**Task brief**
Using the records below, write out the line with "## removecustom" and each line after it through the final one, exactly, and only those.

**Input material**
------------------------
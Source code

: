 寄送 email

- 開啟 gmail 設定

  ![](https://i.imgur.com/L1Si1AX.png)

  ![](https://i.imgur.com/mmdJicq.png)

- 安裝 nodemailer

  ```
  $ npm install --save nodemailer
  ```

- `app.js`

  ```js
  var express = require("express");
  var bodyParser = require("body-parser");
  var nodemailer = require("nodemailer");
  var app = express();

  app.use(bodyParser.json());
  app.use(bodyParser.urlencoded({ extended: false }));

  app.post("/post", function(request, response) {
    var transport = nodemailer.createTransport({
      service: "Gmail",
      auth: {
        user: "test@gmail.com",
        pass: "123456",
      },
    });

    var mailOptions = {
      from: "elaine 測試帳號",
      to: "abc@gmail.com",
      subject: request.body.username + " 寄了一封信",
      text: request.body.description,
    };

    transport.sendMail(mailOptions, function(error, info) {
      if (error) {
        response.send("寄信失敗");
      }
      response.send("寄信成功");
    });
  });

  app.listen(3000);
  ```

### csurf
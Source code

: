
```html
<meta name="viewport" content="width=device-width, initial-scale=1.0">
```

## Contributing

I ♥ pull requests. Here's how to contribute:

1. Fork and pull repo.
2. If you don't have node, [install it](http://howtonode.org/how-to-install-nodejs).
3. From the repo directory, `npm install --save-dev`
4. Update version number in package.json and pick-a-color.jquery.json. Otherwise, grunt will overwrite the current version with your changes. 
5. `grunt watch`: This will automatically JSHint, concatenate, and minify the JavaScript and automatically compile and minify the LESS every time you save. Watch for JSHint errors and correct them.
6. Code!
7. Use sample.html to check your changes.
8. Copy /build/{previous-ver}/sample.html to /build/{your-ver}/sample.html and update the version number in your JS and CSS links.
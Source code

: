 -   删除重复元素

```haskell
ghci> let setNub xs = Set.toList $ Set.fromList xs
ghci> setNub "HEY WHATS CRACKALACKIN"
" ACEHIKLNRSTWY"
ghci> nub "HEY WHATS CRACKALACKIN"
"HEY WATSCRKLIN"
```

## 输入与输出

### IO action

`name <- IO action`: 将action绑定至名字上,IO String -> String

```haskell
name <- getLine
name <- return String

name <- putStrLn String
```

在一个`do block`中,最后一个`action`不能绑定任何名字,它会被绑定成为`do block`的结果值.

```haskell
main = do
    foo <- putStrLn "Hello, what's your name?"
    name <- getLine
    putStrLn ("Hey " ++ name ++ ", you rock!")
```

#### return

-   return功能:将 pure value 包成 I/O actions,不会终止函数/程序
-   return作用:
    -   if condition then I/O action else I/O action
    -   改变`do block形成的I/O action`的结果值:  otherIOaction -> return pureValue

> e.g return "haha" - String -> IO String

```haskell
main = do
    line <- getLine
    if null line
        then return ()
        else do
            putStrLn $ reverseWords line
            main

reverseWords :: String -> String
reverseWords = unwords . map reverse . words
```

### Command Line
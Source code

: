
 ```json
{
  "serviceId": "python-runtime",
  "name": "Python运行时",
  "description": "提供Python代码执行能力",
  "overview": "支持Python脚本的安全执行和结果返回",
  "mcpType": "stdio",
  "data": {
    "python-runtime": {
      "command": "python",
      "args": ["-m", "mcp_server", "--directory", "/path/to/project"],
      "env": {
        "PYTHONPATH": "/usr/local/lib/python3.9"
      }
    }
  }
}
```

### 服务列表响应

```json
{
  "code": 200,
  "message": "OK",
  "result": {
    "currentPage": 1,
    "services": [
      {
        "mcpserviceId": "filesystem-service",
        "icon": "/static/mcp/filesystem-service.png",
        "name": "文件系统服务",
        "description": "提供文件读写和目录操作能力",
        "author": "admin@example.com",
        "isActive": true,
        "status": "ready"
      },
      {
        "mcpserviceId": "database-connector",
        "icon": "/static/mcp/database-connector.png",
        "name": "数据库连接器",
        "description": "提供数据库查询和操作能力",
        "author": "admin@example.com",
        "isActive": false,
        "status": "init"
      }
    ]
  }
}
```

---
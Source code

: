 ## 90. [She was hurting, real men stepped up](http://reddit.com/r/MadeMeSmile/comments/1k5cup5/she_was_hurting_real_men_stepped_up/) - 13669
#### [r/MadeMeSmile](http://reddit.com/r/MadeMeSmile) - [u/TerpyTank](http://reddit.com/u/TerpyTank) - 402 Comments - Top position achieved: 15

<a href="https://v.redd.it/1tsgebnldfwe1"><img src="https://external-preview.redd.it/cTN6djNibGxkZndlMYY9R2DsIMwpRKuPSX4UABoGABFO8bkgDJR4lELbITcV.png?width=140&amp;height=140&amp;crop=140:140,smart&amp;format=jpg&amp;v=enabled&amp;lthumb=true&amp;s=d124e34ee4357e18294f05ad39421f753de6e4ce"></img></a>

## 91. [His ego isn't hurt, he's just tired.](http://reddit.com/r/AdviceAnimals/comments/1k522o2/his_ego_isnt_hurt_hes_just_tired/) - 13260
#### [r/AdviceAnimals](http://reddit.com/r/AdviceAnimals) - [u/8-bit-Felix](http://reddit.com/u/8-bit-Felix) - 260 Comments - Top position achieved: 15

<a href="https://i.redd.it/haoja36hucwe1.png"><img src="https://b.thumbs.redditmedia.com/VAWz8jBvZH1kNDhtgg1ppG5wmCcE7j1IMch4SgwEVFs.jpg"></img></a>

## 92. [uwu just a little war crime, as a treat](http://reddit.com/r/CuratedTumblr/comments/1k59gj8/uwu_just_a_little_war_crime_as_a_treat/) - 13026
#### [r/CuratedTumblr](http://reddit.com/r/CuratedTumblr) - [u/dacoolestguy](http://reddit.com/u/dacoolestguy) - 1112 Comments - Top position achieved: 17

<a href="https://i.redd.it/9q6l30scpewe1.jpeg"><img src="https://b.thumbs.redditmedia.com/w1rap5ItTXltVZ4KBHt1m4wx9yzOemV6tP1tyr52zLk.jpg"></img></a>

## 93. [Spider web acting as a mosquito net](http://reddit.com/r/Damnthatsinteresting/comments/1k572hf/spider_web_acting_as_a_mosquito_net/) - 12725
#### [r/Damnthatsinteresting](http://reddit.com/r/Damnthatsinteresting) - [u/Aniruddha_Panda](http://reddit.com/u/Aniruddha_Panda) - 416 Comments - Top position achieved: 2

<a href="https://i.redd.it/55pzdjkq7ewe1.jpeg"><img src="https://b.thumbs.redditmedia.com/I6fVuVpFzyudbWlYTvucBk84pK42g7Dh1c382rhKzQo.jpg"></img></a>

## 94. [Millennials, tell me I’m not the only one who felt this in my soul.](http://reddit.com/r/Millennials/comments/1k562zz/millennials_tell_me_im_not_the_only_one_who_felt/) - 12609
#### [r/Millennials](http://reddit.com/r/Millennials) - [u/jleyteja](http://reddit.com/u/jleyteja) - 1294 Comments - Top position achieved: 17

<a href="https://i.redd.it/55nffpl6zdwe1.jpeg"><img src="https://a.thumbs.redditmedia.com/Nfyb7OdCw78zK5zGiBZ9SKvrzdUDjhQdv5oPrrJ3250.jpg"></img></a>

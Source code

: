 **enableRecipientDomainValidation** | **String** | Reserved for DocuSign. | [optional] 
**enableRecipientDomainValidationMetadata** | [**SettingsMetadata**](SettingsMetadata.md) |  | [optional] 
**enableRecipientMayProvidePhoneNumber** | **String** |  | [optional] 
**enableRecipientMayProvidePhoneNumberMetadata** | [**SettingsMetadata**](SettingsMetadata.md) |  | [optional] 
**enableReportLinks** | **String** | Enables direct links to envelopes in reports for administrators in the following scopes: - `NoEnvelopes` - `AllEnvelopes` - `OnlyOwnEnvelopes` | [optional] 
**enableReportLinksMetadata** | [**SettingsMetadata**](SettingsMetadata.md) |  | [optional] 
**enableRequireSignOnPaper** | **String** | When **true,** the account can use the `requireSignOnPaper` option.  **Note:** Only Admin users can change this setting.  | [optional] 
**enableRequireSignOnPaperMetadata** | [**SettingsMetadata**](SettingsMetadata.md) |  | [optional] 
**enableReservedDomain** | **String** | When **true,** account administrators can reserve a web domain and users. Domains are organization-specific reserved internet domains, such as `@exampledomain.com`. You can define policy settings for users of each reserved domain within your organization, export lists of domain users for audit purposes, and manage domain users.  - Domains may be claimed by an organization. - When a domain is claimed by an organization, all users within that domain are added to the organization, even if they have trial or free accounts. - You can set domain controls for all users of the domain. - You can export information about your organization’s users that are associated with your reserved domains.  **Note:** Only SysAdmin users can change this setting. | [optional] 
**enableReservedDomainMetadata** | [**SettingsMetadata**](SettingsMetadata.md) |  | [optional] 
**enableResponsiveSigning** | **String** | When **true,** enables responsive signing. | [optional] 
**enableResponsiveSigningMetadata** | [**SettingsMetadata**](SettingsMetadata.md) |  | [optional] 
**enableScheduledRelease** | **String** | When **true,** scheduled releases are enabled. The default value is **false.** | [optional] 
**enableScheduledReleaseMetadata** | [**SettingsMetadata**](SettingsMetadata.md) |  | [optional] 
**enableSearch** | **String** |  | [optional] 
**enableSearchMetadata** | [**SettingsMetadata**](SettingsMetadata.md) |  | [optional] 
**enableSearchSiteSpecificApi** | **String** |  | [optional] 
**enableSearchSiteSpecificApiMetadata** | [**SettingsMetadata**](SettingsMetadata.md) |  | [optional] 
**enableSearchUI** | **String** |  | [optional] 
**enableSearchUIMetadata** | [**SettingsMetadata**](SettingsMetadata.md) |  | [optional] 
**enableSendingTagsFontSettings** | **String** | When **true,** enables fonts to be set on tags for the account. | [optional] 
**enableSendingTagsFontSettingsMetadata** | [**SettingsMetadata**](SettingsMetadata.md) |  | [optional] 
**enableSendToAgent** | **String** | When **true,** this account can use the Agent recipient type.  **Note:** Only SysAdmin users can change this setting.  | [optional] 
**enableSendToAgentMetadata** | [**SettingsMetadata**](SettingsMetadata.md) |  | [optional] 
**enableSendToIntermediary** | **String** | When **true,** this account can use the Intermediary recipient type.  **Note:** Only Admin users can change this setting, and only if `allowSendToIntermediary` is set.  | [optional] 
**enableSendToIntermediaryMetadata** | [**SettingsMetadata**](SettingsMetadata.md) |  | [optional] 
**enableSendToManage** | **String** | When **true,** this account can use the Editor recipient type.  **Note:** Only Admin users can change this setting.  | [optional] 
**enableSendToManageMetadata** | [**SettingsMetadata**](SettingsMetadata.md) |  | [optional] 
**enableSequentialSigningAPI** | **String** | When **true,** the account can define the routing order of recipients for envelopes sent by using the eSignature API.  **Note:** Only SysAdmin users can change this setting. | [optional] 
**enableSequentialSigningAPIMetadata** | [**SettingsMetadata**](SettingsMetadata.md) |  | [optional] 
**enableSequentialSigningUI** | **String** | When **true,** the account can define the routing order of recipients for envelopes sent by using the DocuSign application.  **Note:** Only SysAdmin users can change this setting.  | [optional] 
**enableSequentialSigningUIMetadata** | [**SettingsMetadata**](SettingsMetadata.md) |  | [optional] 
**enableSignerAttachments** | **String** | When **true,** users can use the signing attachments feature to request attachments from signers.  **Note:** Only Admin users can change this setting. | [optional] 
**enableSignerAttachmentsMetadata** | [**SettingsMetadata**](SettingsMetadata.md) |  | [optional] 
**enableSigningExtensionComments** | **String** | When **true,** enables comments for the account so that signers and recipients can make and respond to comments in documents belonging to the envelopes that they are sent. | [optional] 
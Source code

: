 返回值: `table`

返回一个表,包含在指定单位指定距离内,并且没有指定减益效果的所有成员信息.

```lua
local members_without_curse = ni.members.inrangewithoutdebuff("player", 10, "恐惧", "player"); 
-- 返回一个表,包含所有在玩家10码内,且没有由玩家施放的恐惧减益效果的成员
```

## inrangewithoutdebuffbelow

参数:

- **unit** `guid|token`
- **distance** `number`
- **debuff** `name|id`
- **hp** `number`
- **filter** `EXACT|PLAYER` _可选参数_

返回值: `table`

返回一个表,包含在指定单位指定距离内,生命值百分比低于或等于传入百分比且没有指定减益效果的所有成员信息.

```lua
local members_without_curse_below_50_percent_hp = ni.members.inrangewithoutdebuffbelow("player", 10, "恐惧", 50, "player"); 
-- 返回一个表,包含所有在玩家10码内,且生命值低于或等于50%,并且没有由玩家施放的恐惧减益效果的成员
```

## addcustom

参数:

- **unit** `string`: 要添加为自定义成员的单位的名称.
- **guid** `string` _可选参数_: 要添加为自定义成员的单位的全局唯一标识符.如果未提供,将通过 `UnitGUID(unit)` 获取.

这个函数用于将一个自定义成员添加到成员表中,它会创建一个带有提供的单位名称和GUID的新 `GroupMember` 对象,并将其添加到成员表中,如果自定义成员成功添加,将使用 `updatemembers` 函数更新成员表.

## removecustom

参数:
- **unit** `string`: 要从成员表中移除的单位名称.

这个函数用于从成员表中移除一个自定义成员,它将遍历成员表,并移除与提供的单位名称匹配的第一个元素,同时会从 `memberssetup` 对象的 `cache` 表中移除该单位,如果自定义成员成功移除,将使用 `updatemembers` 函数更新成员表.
------------------------
**Solution to this exercise**
## removecustom

参数:
- **unit** `string`: 要从成员表中移除的单位名称.

这个函数用于从成员表中移除一个自定义成员,它将遍历成员表,并移除与提供的单位名称匹配的第一个元素,同时会从 `memberssetup` 对象的 `cache` 表中移除该单位,如果自定义成员成功移除,将使用 `updatemembers` 函数更新成员表.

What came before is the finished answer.